Nueve son los discursos que componen esta suerte de tablas de la ley paganas de Vonnegut. Siete discursos pronunciados frente a recién licenciados, uno leído como agradecimiento por la concesión del premio Carl Sandburg y otro que se corresponde con una conferencia dada en la Asociación para las Libertades Civiles de Indiana. A ello se le ha de sumar un apéndice final y que lleva por título “Tiempo muerto: citas para meditar” (y que haría el número diez, necesario para completar los mandamientos sugeridos en el subtítulo del libro). En los intersticios de los diferentes textos, se insertan una serie de dibujos del propio Vonnegut, al modo de ilustraciones.
Las nueve charlas no vienen ordenadas cronológicamente, pues la número uno es de 1978 y la última (la nueve) es de 1996. El orden de los discursos es el siguiente: 1999, 2001, 2000, 2004, 2001, 1994, 1994. Tal batiburrillo cronológico, sin embargo, no produce mella en la univocidad del tono y de las ideas. De hecho, leídos de corrido (así lo hice yo), no se perciben disonancias ni posados, evoluciones ni mejoras. Si acaso un cierto refinamiento. La esencia, la actitud y los temas perviven impermutables.

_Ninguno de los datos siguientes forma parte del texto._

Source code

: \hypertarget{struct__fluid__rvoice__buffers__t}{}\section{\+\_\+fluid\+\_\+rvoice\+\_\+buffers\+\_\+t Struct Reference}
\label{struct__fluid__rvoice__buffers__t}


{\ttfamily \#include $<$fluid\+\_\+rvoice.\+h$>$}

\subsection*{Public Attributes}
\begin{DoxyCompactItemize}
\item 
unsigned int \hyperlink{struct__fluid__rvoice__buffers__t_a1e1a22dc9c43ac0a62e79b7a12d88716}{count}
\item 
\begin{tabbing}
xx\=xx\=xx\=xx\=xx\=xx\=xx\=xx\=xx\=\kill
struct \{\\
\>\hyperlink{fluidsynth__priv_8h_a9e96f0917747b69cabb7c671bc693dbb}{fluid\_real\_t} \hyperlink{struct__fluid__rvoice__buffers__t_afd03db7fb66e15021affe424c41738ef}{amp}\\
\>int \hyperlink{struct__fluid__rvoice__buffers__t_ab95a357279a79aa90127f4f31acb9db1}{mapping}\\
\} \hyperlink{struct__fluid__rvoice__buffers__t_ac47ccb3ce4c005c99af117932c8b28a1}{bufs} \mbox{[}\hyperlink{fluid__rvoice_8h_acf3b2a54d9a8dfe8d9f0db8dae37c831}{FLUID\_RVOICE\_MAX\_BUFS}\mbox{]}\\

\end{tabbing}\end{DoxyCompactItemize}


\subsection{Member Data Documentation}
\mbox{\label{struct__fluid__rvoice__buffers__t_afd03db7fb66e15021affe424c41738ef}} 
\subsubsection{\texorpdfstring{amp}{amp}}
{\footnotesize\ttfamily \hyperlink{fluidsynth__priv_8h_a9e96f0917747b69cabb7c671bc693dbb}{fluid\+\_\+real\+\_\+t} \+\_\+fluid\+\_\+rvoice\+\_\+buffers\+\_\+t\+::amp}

Se trata de discursos que no se conducen gracias al desarrollo expositivo de un tema que debe concluir en una lección. Y, así, no albergan la voluntad de resultar “inspiradores”. Tampoco buscan rememorar «heroicos relatos del pasado» ni «gloriosas visiones del fututo» (p. 102), sino que conciertan observaciones dictadas desde la atalaya de la experiencia (Vonnegut se refiere a sí mismo en muchas ocasiones como “Matusalen”). Son opiniones que no buscan el acuerdo, el aplauso, ni el debate o la reflexión, sino, más bien, se nos entregan como instancias morales (consejos sencillos) para manejarse felizmente en la vida adulta.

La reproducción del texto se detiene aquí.